● **Exercise inputs**
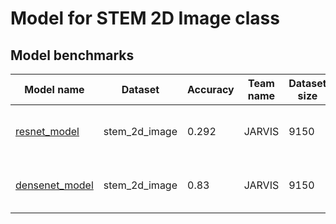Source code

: # Model for STEM 2D Image class

<h2>Model benchmarks</h2>

<table style="width:100%" id="j_table">
 <thead>
  <tr>
<th>Model name</th><th>Dataset</th>
   <!-- <th>Method</th>-->
    <th>Accuracy</th>
    <th>Team name</th>
    <th>Dataset size</th>
    <th>Date submitted</th>
    <th>Notes</th>
  </tr>
 </thead>
<!--table_content--><tr><td><a href="https://github.com/usnistgov/jarvis_leaderboard/tree/main/jarvis_leaderboard/contributions/resnet_model" target="_blank">resnet_model</a></td><td>stem_2d_image</td><td>0.292</td><td>JARVIS</td><td>9150</td><td>01-14-2023</td><td><a href="https://github.com/usnistgov/jarvis_leaderboard/tree/main/jarvis_leaderboard/contributions/resnet_model/AI-ImageClass-bravais_class-stem_2d_image-test-acc.csv.zip" target="_blank">CSV</a>, <a href="https://github.com/usnistgov/jarvis_leaderboard/tree/main/jarvis_leaderboard/benchmarks/AI/ImageClass/stem_2d_image_bravais_class.json.zip" target="_blank">JSON</a>, <a href="https://github.com/usnistgov/jarvis_leaderboard/tree/main/jarvis_leaderboard/contributions/resnet_model/run.sh " target="_blank">run.sh</a>, <a href="https://github.com/usnistgov/jarvis_leaderboard/tree/main/jarvis_leaderboard/contributions/resnet_model/metadata.json " target="_blank">Info</a></td></tr><!--table_content--><tr><td><a href="https://github.com/usnistgov/jarvis_leaderboard/tree/main/jarvis_leaderboard/contributions/densenet_model" target="_blank">densenet_model</a></td><td>stem_2d_image</td><td>0.83</td><td>JARVIS</td><td>9150</td><td>01-14-2023</td><td><a href="https://github.com/usnistgov/jarvis_leaderboard/tree/main/jarvis_leaderboard/contributions/densenet_model/AI-ImageClass-bravais_class-stem_2d_image-test-acc.csv.zip" target="_blank">CSV</a>, <a href="https://github.com/usnistgov/jarvis_leaderboard/tree/main/jarvis_leaderboard/benchmarks/AI/ImageClass/stem_2d_image_bravais_class.json.zip" target="_blank">JSON</a>, <a href="https://github.com/usnistgov/jarvis_leaderboard/tree/main/jarvis_leaderboard/contributions/densenet_model/run.sh " target="_blank">run.sh</a>, <a href="https://github.com/usnistgov/jarvis_leaderboard/tree/main/jarvis_leaderboard/contributions/densenet_model/metadata.json " target="_blank">Info</a></td></tr><!--table_content-->
</table>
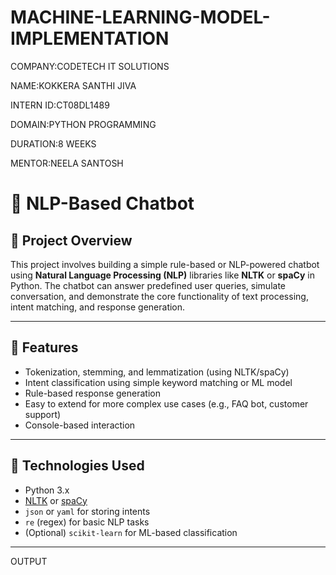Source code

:# MACHINE-LEARNING-MODEL-IMPLEMENTATION

COMPANY:CODETECH IT SOLUTIONS

NAME:KOKKERA SANTHI JIVA

INTERN ID:CT08DL1489

DOMAIN:PYTHON PROGRAMMING

DURATION:8 WEEKS

MENTOR:NEELA SANTOSH

# 🤖 NLP-Based Chatbot

## 📌 Project Overview

This project involves building a simple rule-based or NLP-powered chatbot using **Natural Language Processing (NLP)** libraries like **NLTK** or **spaCy** in Python. The chatbot can answer predefined user queries, simulate conversation, and demonstrate the core functionality of text processing, intent matching, and response generation.

---

## 🚀 Features

- Tokenization, stemming, and lemmatization (using NLTK/spaCy)
- Intent classification using simple keyword matching or ML model
- Rule-based response generation
- Easy to extend for more complex use cases (e.g., FAQ bot, customer support)
- Console-based interaction

---

## 🧠 Technologies Used

- Python 3.x
- [NLTK](https://www.nltk.org/) or [spaCy](https://spacy.io/)
- `json` or `yaml` for storing intents
- `re` (regex) for basic NLP tasks
- (Optional) `scikit-learn` for ML-based classification

---

OUTPUT


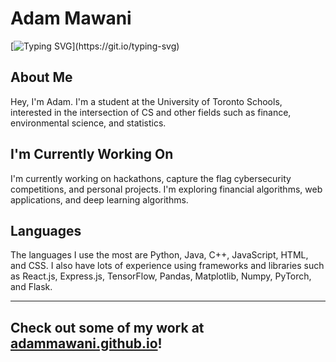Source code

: # Adam Mawani
[![Typing SVG](https://readme-typing-svg.demolab.com?font=Fira+Code&duration=3750&pause=700&vCenter=true&repeat=false&random=false&width=465&lines=Hi%2C+I'm+Adam!;I'm+a+Full+Stack+Developer+and+Student.)](https://git.io/typing-svg)

## About Me
Hey, I'm Adam. I'm a student at the University of Toronto Schools, interested in the intersection of CS and other fields such as finance, environmental science, and statistics.

## I'm Currently Working On
I'm currently working on hackathons, capture the flag cybersecurity competitions, and personal projects. I'm exploring financial algorithms, web applications, and deep learning algorithms.

## Languages
The languages I use the most are Python, Java, C++, JavaScript, HTML, and CSS. I also have lots of experience using frameworks and libraries such as React.js, Express.js, TensorFlow, Pandas, Matplotlib, Numpy, PyTorch, and Flask.

<!--
---
![Top Langs](https://github-readme-stats.vercel.app/api/top-langs/?username=AdamMawani&layout=compact&theme=tokyonight)
![GitHub Stats](https://github-readme-stats.vercel.app/api?username=adammawani&show_icons=true&theme=tokyonight)
-->
---
## Check out some of my work at [adammawani.github.io](https://adammawani.github.io)!
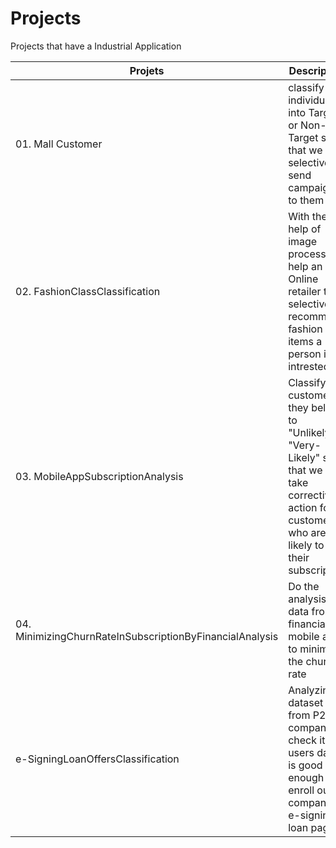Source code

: # Projects
Projects that have a Industrial Application

|Projets|Description|
|--- |--- |
|01. Mall Customer|classify a individual into Target or Non-Target so that we can selectively send campaign to them|
|02. FashionClassClassification| With the help of image processing, help an Online retailer to selectively recommend fashion items a person is intrested in|
|03. MobileAppSubscriptionAnalysis|Classify the customer if they belong to "Unlikely" & "Very-Likely" so that we can take corrective action for customer who are likely to end their subscription|
|04. MinimizingChurnRateInSubscriptionByFinancialAnalysis| Do the analysis of data from a financial mobile app to minimize the churn rate|
|e-SigningLoanOffersClassification|Analyzing dataset from P2P company to check its users data is good enough to enroll our companies e-signing loan page|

● **Problem requirements**
Set down the data above verbatim, omitting every image.

● **Output for this task**
Source code

: # Model for STEM 2D Image class

<h2>Model benchmarks</h2>

<table style="width:100%" id="j_table">
 <thead>
  <tr>
<th>Model name</th><th>Dataset</th>
   <!-- <th>Method</th>-->
    <th>Accuracy</th>
    <th>Team name</th>
    <th>Dataset size</th>
    <th>Date submitted</th>
    <th>Notes</th>
  </tr>
 </thead>
<!--table_content--><tr><td><a href="https://github.com/usnistgov/jarvis_leaderboard/tree/main/jarvis_leaderboard/contributions/resnet_model" target="_blank">resnet_model</a></td><td>stem_2d_image</td><td>0.292</td><td>JARVIS</td><td>9150</td><td>01-14-2023</td><td><a href="https://github.com/usnistgov/jarvis_leaderboard/tree/main/jarvis_leaderboard/contributions/resnet_model/AI-ImageClass-bravais_class-stem_2d_image-test-acc.csv.zip" target="_blank">CSV</a>, <a href="https://github.com/usnistgov/jarvis_leaderboard/tree/main/jarvis_leaderboard/benchmarks/AI/ImageClass/stem_2d_image_bravais_class.json.zip" target="_blank">JSON</a>, <a href="https://github.com/usnistgov/jarvis_leaderboard/tree/main/jarvis_leaderboard/contributions/resnet_model/run.sh " target="_blank">run.sh</a>, <a href="https://github.com/usnistgov/jarvis_leaderboard/tree/main/jarvis_leaderboard/contributions/resnet_model/metadata.json " target="_blank">Info</a></td></tr><!--table_content--><tr><td><a href="https://github.com/usnistgov/jarvis_leaderboard/tree/main/jarvis_leaderboard/contributions/densenet_model" target="_blank">densenet_model</a></td><td>stem_2d_image</td><td>0.83</td><td>JARVIS</td><td>9150</td><td>01-14-2023</td><td><a href="https://github.com/usnistgov/jarvis_leaderboard/tree/main/jarvis_leaderboard/contributions/densenet_model/AI-ImageClass-bravais_class-stem_2d_image-test-acc.csv.zip" target="_blank">CSV</a>, <a href="https://github.com/usnistgov/jarvis_leaderboard/tree/main/jarvis_leaderboard/benchmarks/AI/ImageClass/stem_2d_image_bravais_class.json.zip" target="_blank">JSON</a>, <a href="https://github.com/usnistgov/jarvis_leaderboard/tree/main/jarvis_leaderboard/contributions/densenet_model/run.sh " target="_blank">run.sh</a>, <a href="https://github.com/usnistgov/jarvis_leaderboard/tree/main/jarvis_leaderboard/contributions/densenet_model/metadata.json " target="_blank">Info</a></td></tr><!--table_content-->
</table>
Source code

:# MACHINE-LEARNING-MODEL-IMPLEMENTATION

COMPANY:CODETECH IT SOLUTIONS

NAME:KOKKERA SANTHI JIVA

INTERN ID:CT08DL1489

DOMAIN:PYTHON PROGRAMMING

DURATION:8 WEEKS

MENTOR:NEELA SANTOSH

# 🤖 NLP-Based Chatbot

## 📌 Project Overview

This project involves building a simple rule-based or NLP-powered chatbot using **Natural Language Processing (NLP)** libraries like **NLTK** or **spaCy** in Python. The chatbot can answer predefined user queries, simulate conversation, and demonstrate the core functionality of text processing, intent matching, and response generation.

---

## 🚀 Features

- Tokenization, stemming, and lemmatization (using NLTK/spaCy)
- Intent classification using simple keyword matching or ML model
- Rule-based response generation
- Easy to extend for more complex use cases (e.g., FAQ bot, customer support)
- Console-based interaction

---

## 🧠 Technologies Used

- Python 3.x
- [NLTK](https://www.nltk.org/) or [spaCy](https://spacy.io/)
- `json` or `yaml` for storing intents
- `re` (regex) for basic NLP tasks
- (Optional) `scikit-learn` for ML-based classification

---

OUTPUT


Source code

: # Adam Mawani
[![Typing SVG](https://readme-typing-svg.demolab.com?font=Fira+Code&duration=3750&pause=700&vCenter=true&repeat=false&random=false&width=465&lines=Hi%2C+I'm+Adam!;I'm+a+Full+Stack+Developer+and+Student.)](https://git.io/typing-svg)

## About Me
Hey, I'm Adam. I'm a student at the University of Toronto Schools, interested in the intersection of CS and other fields such as finance, environmental science, and statistics.

## I'm Currently Working On
I'm currently working on hackathons, capture the flag cybersecurity competitions, and personal projects. I'm exploring financial algorithms, web applications, and deep learning algorithms.

## Languages
The languages I use the most are Python, Java, C++, JavaScript, HTML, and CSS. I also have lots of experience using frameworks and libraries such as React.js, Express.js, TensorFlow, Pandas, Matplotlib, Numpy, PyTorch, and Flask.

<!--
---
![Top Langs](https://github-readme-stats.vercel.app/api/top-langs/?username=AdamMawani&layout=compact&theme=tokyonight)
![GitHub Stats](https://github-readme-stats.vercel.app/api?username=adammawani&show_icons=true&theme=tokyonight)
-->
---
## Check out some of my work at [adammawani.github.io](https://adammawani.github.io)!
Source code

: # Projects
Projects that have a Industrial Application

|Projets|Description|
|--- |--- |
|01. Mall Customer|classify a individual into Target or Non-Target so that we can selectively send campaign to them|
|02. FashionClassClassification| With the help of image processing, help an Online retailer to selectively recommend fashion items a person is intrested in|
|03. MobileAppSubscriptionAnalysis|Classify the customer if they belong to "Unlikely" & "Very-Likely" so that we can take corrective action for customer who are likely to end their subscription|
|04. MinimizingChurnRateInSubscriptionByFinancialAnalysis| Do the analysis of data from a financial mobile app to minimize the churn rate|
|e-SigningLoanOffersClassification|Analyzing dataset from P2P company to check its users data is good enough to enroll our companies e-signing loan page|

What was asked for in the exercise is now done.